WORK TASK => Exactly as they appear below, repeat the lines from the one with "data is loaded" through the one with "leaving only the", and no others.

BEGIN DATA LISTING

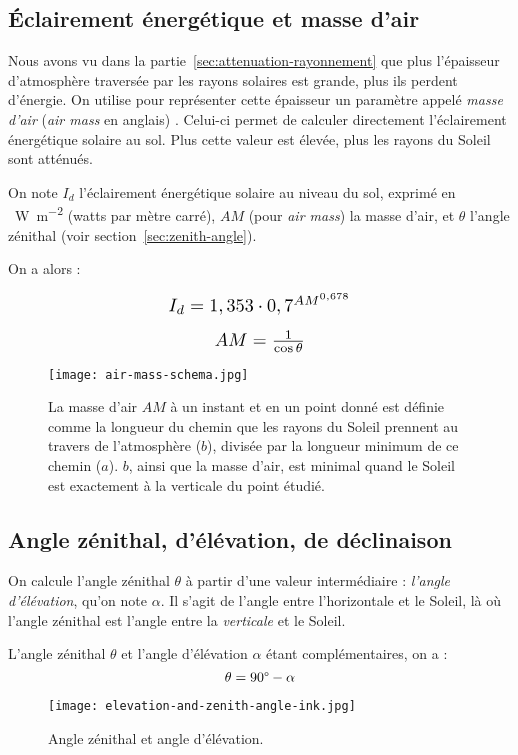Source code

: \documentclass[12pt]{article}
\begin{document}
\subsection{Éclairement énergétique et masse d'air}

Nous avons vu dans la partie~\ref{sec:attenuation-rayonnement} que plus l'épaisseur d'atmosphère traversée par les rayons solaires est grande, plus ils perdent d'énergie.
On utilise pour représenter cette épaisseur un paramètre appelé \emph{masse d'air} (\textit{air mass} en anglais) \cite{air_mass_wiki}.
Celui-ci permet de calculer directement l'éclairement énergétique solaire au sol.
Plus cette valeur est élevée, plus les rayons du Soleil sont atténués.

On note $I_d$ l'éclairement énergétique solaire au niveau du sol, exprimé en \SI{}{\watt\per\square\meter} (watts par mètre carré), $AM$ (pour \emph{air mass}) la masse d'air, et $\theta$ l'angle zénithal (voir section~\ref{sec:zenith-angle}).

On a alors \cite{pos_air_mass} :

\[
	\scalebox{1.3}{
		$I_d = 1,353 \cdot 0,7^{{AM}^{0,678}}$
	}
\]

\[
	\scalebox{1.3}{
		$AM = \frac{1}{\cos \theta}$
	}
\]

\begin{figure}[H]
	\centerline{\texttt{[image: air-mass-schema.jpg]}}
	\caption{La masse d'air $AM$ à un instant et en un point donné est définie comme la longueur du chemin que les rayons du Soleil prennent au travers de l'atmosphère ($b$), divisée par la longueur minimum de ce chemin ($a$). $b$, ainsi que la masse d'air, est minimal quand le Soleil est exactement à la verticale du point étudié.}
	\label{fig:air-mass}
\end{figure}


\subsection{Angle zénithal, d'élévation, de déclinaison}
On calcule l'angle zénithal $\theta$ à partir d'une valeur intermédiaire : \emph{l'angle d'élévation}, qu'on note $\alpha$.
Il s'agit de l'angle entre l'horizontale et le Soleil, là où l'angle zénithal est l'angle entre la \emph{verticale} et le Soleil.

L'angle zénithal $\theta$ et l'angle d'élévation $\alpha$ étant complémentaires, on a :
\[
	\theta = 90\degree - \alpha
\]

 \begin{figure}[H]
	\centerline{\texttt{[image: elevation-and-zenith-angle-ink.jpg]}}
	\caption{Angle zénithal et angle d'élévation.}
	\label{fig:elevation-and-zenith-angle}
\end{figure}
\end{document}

END DATA LISTING
BEGIN DATA LISTING

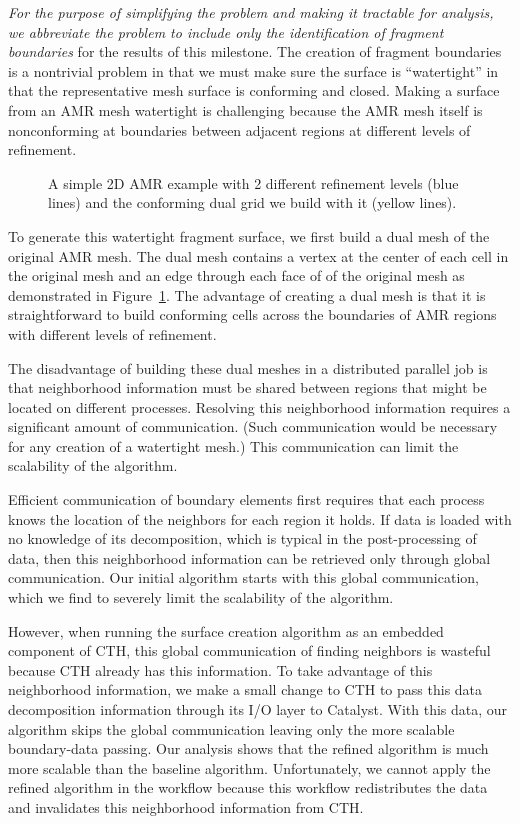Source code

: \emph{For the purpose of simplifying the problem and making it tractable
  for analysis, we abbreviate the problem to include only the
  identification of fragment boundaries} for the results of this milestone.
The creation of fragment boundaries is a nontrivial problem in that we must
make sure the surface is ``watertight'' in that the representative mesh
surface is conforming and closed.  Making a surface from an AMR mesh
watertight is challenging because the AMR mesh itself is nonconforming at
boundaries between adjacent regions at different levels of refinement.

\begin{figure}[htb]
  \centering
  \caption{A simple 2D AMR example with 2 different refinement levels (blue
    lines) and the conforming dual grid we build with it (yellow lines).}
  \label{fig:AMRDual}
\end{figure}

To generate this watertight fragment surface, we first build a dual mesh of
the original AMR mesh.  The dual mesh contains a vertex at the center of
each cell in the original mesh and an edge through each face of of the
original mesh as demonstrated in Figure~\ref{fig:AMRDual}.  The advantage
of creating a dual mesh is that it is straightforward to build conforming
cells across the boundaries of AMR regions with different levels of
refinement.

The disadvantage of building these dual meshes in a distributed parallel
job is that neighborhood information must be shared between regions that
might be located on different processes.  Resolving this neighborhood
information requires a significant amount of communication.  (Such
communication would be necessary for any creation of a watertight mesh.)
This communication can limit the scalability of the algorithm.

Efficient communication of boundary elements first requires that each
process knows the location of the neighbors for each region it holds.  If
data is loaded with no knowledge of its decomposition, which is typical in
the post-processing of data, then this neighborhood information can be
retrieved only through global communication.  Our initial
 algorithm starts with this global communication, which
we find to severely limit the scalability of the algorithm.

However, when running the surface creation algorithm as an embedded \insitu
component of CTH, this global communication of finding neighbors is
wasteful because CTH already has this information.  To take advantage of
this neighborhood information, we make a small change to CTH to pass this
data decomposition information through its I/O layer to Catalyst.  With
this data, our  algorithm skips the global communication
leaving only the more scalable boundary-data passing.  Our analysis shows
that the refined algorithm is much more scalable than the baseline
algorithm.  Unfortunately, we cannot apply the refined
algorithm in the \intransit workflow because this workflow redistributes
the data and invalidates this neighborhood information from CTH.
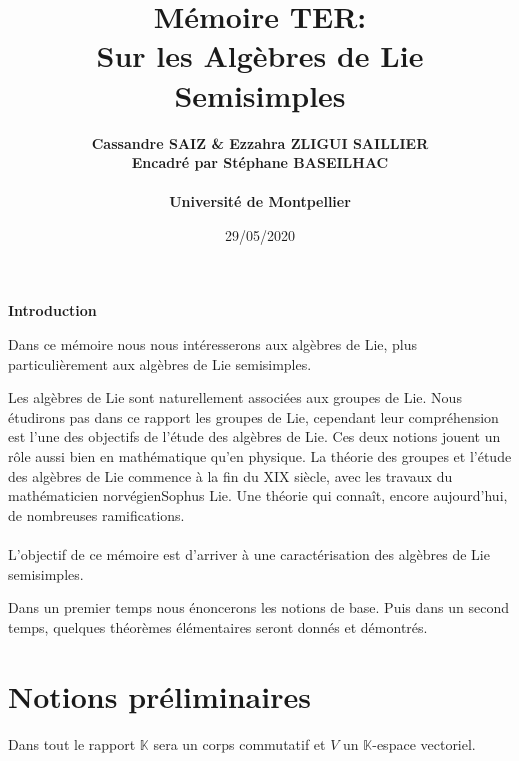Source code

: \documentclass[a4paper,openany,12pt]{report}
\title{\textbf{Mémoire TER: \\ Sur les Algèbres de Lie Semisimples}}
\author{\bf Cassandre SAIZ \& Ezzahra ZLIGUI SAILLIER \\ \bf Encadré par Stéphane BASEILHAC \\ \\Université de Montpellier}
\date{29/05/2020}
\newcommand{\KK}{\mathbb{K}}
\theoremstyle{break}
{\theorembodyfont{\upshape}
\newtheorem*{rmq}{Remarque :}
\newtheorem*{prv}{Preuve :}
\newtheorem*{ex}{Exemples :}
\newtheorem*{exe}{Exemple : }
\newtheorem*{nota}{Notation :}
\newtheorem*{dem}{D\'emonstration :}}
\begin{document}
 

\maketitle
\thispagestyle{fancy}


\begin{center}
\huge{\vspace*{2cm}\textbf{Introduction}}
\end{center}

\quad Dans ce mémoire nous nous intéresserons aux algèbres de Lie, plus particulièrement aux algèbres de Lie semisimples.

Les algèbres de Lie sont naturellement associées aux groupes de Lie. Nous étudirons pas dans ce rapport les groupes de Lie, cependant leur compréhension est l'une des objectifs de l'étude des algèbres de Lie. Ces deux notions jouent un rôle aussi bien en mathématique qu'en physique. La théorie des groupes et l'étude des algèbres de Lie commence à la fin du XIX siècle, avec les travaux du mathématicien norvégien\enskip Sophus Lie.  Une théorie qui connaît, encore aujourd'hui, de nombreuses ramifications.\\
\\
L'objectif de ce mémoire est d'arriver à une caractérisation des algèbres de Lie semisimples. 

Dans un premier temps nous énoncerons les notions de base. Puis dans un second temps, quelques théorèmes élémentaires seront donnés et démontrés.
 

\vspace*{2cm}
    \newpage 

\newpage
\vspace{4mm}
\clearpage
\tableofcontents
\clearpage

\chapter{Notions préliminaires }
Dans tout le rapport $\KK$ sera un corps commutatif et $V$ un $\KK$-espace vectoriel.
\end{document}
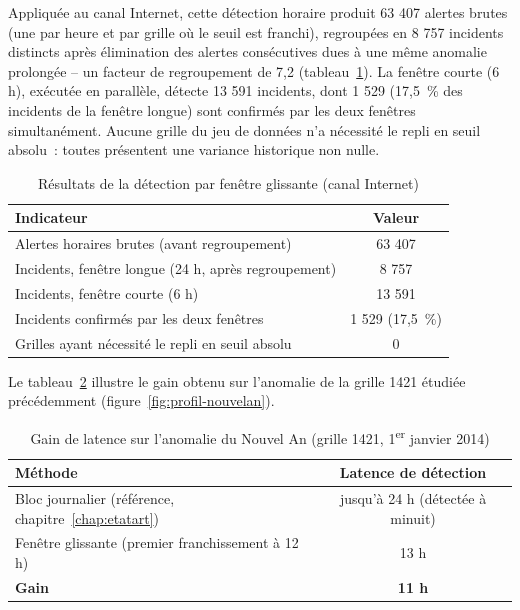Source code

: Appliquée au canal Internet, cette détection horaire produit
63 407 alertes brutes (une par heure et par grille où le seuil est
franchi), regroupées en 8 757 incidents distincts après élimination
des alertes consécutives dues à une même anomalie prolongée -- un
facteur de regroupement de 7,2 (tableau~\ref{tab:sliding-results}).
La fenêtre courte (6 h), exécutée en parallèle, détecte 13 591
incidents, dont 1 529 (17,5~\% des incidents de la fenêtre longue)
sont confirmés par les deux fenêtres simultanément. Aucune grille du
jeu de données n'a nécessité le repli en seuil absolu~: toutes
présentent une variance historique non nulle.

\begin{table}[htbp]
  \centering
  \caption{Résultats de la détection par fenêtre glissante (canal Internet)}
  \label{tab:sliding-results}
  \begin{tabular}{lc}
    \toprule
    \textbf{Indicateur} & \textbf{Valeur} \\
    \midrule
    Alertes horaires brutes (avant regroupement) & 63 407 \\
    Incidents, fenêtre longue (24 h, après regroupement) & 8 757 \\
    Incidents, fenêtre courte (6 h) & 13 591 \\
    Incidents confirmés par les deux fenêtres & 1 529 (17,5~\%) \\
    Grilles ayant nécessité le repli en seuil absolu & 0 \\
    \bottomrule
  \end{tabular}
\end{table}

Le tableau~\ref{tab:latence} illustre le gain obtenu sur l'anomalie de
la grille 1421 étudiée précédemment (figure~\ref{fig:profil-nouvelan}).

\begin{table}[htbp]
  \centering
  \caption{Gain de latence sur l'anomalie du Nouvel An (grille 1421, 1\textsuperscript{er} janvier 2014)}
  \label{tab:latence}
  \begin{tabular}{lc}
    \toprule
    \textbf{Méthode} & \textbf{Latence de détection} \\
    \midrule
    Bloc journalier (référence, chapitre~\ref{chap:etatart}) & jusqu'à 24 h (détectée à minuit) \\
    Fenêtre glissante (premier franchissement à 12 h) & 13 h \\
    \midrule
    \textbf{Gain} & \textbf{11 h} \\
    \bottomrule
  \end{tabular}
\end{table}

END DATA LISTING

SOLUTION TO THE PROBLEM =>
data is loaded with no knowledge of its decomposition, which is typical in
the post-processing of data, then this neighborhood information can be
retrieved only through global communication.  Our initial
 algorithm starts with this global communication, which
we find to severely limit the scalability of the algorithm.

However, when running the surface creation algorithm as an embedded \insitu
component of CTH, this global communication of finding neighbors is
wasteful because CTH already has this information.  To take advantage of
this neighborhood information, we make a small change to CTH to pass this
data decomposition information through its I/O layer to Catalyst.  With
this data, our  algorithm skips the global communication
leaving only the more scalable boundary-data passing.  Our analysis shows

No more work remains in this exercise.